Il 24 giugno 1910 nasce a Milano l’A.L.F.A. (Anonima Lombarda Fabbrica Automobili), ma per tracciare la storia di quella che diventerà l’Alfa Romeo bisogna fare un ulteriore passo indietro nel tempo. Più precisamente all’Aprile del 1906 quando l’imprenditore automobilistico francese Pierre Alexandre Darraq sbarca in Italia per importare le sue vetture. Inizialmente sceglie Napoli per la sua succursale, ma già sul finire dell’anno, per sopperire alle grandi difficoltà logistiche, la produzione italiana della Darraq si trasferisce al Portello a Milano. Lì le vetture francesi semplici e poco costose per l’epoca vengono assemblate da circa 200 operai, ma le vendite non decollano e sul finire del 1909 la Darraq mette in liquidazione la società.

Darracq 8_10HP 1908 ITA

VELOCE ED ELEGANTE. La sorte dello stabilimento del Portello sembrava così segnata già dopo pochi anni di attività, ma l’allora amministratore delegato Ugo Stella ha un’intuizione: cercare nuovi finanziatori e convertire la produzione a nuove autovetture di prestigio, più in linea con il mercato automobilistico del tempo concentrato sui veicoli di fascia alta. Così ancora prima che la nuova azienda prenda il via, Stella chiede al geometra piacentino e progettista Giuseppe Merosi di creare quella che sarà la prima A.L.F.A., la 24 HP.

24 HP 1910 ITA

Contraddistinta da un motore monoblocco a quattro cilindri da 42 cavalli e un telaio a longheroni, la 24 HP supera i 100 km/h di velocità massima e costa l’equivalente di due anni di stipendio di un impiegato di allora.
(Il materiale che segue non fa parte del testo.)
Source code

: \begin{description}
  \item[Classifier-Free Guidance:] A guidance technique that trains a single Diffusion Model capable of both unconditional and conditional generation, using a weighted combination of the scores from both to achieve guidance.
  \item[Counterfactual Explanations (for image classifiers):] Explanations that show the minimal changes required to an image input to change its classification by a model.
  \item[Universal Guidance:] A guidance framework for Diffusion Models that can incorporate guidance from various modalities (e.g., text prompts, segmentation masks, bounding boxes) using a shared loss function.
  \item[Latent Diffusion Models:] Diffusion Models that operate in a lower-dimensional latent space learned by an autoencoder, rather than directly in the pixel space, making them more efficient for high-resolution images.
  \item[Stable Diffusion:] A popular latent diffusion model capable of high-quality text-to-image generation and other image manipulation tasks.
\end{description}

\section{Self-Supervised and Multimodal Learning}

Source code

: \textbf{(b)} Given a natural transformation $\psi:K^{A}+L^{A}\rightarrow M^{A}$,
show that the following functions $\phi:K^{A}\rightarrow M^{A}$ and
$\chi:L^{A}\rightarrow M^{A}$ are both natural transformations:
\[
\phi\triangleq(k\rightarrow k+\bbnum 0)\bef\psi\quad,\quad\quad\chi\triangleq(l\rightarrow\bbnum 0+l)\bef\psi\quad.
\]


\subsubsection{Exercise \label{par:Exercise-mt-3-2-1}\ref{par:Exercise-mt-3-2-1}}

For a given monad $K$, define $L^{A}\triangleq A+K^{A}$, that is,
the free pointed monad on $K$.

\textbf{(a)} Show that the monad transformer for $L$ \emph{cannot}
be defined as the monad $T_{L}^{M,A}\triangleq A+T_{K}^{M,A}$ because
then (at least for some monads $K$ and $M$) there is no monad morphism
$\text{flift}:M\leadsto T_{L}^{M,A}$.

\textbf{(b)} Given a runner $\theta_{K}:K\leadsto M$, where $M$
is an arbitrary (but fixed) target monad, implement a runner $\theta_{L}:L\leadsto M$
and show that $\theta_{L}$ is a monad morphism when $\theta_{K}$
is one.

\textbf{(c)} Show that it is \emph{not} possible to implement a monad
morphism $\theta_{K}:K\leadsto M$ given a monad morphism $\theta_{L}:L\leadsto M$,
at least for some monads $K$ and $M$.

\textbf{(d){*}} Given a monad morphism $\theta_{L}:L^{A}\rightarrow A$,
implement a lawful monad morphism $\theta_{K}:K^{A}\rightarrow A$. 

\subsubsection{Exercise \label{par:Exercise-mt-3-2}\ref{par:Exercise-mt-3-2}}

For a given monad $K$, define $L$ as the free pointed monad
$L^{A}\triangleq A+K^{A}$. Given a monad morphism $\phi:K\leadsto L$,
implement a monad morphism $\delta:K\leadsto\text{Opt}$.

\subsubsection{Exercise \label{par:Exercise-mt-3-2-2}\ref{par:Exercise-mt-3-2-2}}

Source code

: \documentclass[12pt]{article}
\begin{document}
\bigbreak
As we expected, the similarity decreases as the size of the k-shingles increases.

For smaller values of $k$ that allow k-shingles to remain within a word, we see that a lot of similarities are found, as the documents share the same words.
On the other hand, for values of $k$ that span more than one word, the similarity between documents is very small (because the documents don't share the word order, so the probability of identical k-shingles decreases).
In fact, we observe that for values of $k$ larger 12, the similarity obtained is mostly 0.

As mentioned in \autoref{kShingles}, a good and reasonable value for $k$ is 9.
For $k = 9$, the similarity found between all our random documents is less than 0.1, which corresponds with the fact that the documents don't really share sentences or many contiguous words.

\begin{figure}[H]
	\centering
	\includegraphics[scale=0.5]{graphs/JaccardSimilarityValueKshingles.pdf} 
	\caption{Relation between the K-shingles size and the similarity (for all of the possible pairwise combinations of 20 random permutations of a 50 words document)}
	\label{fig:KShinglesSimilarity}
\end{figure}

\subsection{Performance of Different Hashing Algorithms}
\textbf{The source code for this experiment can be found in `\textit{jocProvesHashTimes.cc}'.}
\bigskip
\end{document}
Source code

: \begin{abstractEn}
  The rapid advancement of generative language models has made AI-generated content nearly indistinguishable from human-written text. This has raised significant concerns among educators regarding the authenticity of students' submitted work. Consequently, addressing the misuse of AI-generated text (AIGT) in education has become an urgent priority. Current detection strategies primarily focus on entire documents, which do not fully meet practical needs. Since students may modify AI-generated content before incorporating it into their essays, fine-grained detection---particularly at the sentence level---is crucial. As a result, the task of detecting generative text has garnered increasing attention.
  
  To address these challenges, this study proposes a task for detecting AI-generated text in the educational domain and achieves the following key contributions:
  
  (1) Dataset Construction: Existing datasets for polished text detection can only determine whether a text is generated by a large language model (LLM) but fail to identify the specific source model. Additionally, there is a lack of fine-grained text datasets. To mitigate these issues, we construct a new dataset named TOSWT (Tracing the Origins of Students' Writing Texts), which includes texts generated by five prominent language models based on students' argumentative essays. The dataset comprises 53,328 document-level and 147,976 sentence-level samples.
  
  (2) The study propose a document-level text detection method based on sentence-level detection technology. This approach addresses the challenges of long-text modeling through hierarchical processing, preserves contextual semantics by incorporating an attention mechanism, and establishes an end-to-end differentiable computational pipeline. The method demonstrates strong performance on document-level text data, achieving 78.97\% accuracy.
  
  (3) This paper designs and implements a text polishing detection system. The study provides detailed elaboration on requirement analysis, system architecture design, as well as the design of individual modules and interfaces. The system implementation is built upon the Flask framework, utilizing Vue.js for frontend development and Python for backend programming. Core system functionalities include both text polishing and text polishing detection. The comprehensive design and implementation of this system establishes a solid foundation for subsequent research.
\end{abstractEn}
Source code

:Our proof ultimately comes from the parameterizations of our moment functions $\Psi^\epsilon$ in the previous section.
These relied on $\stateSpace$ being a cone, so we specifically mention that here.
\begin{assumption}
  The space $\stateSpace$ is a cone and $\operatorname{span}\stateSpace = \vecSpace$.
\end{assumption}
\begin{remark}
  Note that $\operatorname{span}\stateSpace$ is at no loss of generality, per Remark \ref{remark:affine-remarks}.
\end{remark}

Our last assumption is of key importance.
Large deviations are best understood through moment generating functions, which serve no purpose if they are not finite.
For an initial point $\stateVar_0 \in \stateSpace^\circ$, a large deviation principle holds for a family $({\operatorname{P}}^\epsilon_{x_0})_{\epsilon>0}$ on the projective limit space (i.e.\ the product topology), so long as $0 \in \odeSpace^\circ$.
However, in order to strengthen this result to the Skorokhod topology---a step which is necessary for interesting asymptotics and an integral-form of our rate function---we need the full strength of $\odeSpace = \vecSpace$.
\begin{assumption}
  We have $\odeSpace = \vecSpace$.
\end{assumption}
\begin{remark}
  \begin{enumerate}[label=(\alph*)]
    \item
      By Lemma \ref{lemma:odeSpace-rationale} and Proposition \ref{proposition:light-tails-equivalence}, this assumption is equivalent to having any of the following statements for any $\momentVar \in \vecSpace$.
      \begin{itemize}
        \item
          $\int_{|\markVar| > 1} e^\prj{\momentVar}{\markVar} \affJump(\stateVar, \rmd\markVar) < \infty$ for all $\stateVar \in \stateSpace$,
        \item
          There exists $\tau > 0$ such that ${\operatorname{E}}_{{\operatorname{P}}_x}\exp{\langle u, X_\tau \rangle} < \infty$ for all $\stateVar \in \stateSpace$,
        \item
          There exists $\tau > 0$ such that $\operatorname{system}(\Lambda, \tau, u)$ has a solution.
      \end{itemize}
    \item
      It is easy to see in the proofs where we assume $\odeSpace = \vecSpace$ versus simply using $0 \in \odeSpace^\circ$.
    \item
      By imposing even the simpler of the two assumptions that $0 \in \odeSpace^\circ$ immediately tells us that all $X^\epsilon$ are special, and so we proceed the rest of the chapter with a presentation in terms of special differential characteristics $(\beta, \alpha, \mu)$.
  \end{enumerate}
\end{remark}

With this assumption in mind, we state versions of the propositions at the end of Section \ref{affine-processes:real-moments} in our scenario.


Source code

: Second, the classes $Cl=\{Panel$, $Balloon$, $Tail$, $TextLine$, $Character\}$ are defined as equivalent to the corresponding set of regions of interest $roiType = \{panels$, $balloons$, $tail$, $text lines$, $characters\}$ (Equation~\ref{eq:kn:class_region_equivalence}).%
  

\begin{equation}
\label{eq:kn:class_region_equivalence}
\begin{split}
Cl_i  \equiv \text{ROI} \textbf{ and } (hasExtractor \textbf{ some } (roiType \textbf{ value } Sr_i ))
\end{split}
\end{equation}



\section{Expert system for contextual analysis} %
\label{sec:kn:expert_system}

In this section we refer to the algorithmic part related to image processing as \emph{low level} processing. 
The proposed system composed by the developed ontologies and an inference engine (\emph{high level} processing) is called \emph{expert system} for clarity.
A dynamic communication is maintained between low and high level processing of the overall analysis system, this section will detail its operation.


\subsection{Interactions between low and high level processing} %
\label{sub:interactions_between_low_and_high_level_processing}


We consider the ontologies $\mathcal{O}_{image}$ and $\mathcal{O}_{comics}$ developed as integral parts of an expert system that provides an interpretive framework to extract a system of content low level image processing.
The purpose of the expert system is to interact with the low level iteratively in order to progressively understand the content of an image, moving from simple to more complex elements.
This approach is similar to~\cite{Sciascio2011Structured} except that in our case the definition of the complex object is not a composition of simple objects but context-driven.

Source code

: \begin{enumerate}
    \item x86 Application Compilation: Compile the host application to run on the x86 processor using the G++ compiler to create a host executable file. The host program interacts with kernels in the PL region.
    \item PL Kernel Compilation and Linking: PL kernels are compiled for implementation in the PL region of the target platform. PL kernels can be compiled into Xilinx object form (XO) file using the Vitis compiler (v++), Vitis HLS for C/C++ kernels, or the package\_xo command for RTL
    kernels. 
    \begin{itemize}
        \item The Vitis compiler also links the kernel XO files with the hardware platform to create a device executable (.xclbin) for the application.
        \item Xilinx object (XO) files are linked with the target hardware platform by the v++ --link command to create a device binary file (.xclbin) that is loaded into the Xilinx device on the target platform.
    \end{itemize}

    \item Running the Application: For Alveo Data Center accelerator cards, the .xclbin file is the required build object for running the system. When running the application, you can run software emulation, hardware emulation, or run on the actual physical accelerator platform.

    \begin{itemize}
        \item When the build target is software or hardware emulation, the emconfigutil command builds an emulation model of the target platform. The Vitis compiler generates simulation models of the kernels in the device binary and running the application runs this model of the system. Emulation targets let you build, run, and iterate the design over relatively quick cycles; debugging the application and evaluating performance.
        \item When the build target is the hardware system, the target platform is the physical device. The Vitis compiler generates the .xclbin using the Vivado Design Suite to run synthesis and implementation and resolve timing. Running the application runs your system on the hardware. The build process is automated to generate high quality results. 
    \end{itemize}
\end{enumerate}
I grandi carrozzieri del tempo ne modellano le forme (come Castagna e Bollani) ed è subito un successo. A un anno dall’avvio della produzione Merosi torna al lavoro e sviluppa la 24 HP Corsa: l’A.L.F.A. entra nel mondo della competizioni, una vetrina perfetta per mostrare le capacità delle vetture. Merosi non si ferma qui e dopo soli altri due anni ecco una vettura ancora più potente la 40/60 HP. Famoso, di questa, è l’esemplare unico denominato ‘Aerodinamica’. La carrozzeria Castagna – dedita in quegli anni ai primi studi di aerodinamica – installa una speciale carrozzeria con la quale la 40/60 HP raggiunge i 139 km/h di velocità massima.

24 HP Corsa 1913 ITA

L’AFFERMAZIONE NELLE COMPETIZIONI. L’avvento della Prima Guerra mondiale porta a grandi sconvolgimenti anche per la neonata casa automobilistica; l’A.L.F.A non disponendo delle finanze necessarie per riconvertirsi alla produzione bellica entra in crisi e viene così acquistata dall’Ingegnere Nicola Romeo. Per tutta la durata del conflitto dagli stabilimenti del Portello escono munizioni e motori aeronautici fino a quando nel 1918 si ritorna alla costruzione di autovetture sotto la nuova denominazione Alfa Romeo. Nel 1921 viene presentata al pubblico la nuova ‘creatura’ di Merosi, l’Alfa Romeo RL con motore a sei cilindri da 3 litri per 56 cavalli. Le versioni Corsa di questa vettura danno inizio alla lunga striscia di vittorie che contraddistinguerà i decenni a venire tra cui nel 1925 l’affermazione (con la Tipo P2) nel primo campionato del mondo automobilistico. Una vittoria celebrata con l’integrazione nel logo della casa della corona d’alloro. 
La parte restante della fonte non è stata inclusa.